Отклонимся в сторону от главной темы. Несколькими штрихами обрисуем портрет молодого барина Ивана Жука.
В юности он учился в Киеве, в том же коллегиуме, где чуть раньше учился его старший коллега Григорий Сковорода. Сковорода, вопреки своему кредо «Нехай в того мозок рвется, хто высоко в гору прется», окончил его, а Иван Жук – нет. Бросил.
Молодой барин порвал все учебники, сжег все святцы и махнул домой, в родные хутора. Отец не ругал. Даже одобрил поступок сына. Рад был, что «дитина вернулась до рiдной хаты. Хай, мол, сын теми науками голову не суше. Хиба ж таю науки пановi до цуки?». Мол, голова сына и руки для хозяйственного дела нужны!
По приезде сынок сразу зажил вольным казаком. Поживет с месяц под отчей крышей, да и двинет на хутор под Глинское, погуляет там и оттуда за Ромны на дальние степные хутора заявится… И живет так паныч по хуторам, где все обильем дышит. Вечера проводит с хуторскими парубками да девками «пид тыхымы вербамы». Зиму – на «досвитках» да игрищах.
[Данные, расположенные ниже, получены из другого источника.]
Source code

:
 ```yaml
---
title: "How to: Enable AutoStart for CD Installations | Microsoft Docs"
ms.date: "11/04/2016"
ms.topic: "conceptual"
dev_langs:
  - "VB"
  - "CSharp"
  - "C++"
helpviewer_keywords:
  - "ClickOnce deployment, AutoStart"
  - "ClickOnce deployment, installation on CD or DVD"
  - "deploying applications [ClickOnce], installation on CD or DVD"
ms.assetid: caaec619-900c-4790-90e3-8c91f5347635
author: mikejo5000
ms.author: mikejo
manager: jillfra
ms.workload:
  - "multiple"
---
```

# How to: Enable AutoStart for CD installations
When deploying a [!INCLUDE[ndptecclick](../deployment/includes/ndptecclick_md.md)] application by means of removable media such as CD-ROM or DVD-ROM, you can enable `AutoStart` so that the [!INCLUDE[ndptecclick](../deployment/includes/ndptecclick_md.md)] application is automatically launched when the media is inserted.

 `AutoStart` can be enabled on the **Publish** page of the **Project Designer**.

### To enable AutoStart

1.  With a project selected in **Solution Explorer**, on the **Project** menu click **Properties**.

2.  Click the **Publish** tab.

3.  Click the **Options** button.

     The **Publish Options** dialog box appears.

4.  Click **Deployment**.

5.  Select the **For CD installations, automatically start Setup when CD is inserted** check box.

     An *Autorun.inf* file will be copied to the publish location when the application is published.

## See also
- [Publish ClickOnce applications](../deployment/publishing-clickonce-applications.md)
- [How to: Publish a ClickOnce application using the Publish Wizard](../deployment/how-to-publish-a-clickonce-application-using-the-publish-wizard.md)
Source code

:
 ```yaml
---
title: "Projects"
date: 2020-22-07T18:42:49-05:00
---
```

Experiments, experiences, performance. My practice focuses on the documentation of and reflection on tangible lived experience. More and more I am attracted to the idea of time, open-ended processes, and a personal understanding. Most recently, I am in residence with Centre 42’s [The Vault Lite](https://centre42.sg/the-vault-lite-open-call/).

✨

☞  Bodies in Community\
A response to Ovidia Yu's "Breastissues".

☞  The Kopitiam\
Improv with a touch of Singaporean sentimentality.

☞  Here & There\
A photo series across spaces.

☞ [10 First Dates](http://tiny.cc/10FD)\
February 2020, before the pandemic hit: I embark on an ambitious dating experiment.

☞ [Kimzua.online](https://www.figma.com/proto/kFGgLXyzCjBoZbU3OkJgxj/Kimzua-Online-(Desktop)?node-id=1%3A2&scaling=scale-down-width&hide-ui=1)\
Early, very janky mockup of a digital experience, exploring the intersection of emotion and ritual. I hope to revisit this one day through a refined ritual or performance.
То забредет в соседнее поместье, то ночь проведет в поле у костра с проезжими чумаками, то к косарям на покос завалится.
Забрел он как-то к косарям пана Суденка. Косил и кашеварам для косарей кашу варить помогал. Нажрался каши – живот вздуло. Не стесняясь обедающих косарей, как даванул свой живот – громом загрохотало. Пожилые косари плюются, молодые смеются. А он стоит как ни в чем не бывало и по-философски резюмирует: «А зачем, люди, злой дух внутре держать?» – и опять к каше. Иные осуждали пана-хама, а нашлись и такие, что за все подобные выходки его на все лады восхваляли: вот, мол, пан и простой, и нашенский.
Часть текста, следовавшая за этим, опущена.